There are two variations of the friction welding process. They are described below.
In the original process, one part is held stationary and the other part is rotated by a motor which maintains an essentially constant rotational speed. The two parts are brought in contact under pressure for a specified period of time with a specific pressure. Rotating power is disengaged from the rotating piece and the pressure is increased. When the rotating piece stops, the weld is completed. This process can be accurately controlled when speed, pressure, and time are closely regulated.

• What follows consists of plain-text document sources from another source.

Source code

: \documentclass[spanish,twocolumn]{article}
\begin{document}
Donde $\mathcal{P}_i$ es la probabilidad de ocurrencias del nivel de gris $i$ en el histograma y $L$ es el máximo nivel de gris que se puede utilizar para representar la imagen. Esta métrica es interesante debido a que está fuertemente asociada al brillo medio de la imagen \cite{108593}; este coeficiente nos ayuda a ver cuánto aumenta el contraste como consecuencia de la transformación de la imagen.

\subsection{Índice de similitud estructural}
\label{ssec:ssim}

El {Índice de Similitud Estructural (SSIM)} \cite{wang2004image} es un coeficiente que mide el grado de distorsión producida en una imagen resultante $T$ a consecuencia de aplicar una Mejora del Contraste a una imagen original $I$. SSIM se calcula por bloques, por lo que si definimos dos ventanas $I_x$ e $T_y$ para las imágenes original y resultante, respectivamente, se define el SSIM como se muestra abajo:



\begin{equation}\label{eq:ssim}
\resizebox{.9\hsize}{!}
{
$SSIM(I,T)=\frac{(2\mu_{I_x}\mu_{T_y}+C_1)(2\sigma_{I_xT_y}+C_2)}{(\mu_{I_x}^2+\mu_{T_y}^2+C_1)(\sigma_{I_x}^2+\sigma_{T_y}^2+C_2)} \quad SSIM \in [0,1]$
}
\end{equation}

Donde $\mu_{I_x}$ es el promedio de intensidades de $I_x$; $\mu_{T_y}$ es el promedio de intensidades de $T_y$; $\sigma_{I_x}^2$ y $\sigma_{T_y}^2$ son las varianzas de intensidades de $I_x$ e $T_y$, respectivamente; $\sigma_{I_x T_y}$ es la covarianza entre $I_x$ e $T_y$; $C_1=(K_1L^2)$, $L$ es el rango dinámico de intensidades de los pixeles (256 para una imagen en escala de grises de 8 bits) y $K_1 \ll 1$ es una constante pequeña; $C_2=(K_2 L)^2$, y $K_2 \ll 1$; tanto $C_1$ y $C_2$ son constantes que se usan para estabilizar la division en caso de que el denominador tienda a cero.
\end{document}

The other variation is inertia welding. A flywheel is revolved by a motor until a preset speed is reached. It, in turn, rotates one of the pieces to be welded. The motor is disengaged from the flywheel and the other part to be welded is brought in contact under pressure with the rotating piece. During the predetermined time during which the rotational speed of the part is reduced, the flywheel is brought to an immediate stop. Additional pressure is provided to complete the weld.
Both methods utilize frictional heat and produce welds of similar quality. Slightly better control is claimed with the original process. The two methods are similar, offer the same welding advantages, and are shown by
Friction Welding Advantages
- Friction welding can produce high quality welds in a short cycle time.
- No filler metal is required and flux is not used.
- The process is capable of welding most of the common metals. It can also be used to join many combinations of dissimilar metals.
Friction welding requires relatively expensive apparatus similar to a machine tool.
There are three important factors involved in making a friction weld:
The rotational speed which is related to the material to be welded and the diameter of the weld at the interface.
The pressure between the two parts to be welded. Pressure changes during the weld sequence. At the start, pressure is very low, but is increased to create the frictional heat. When the rotation is stopped, pressure is rapidly increased so forging takes place immediately before or after rotation is stopped.
The welding time is related to the shape and the type of metal and the surface area. It is normally a matter of a few seconds. The actual operation of the machine is automatic. It is controlled by a sequence controller, which can be set according to the weld schedule established for the parts to be joined.
Normally for friction welding, one of the parts to be welded is round in cross section. This is not an absolute necessity. Visual inspection of weld quality can be based on the flash, which occurs around the outside perimeter of the weld. This flash will usually extend beyond the outside diameter of the parts and will curl around back toward the part but will have the joint extending beyond the outside diameter of the part.
If the flash sticks out relatively straight from the joint, it indicates that the welding time was was too short, the pressure was too low, or the speed too high. These joints may crack.
If the flash curls too far back on the outside diameter, it indicates that the time was too long and the pressure was too high.
Between these extremes is the correct flash shape. The flash is normally removed after welding.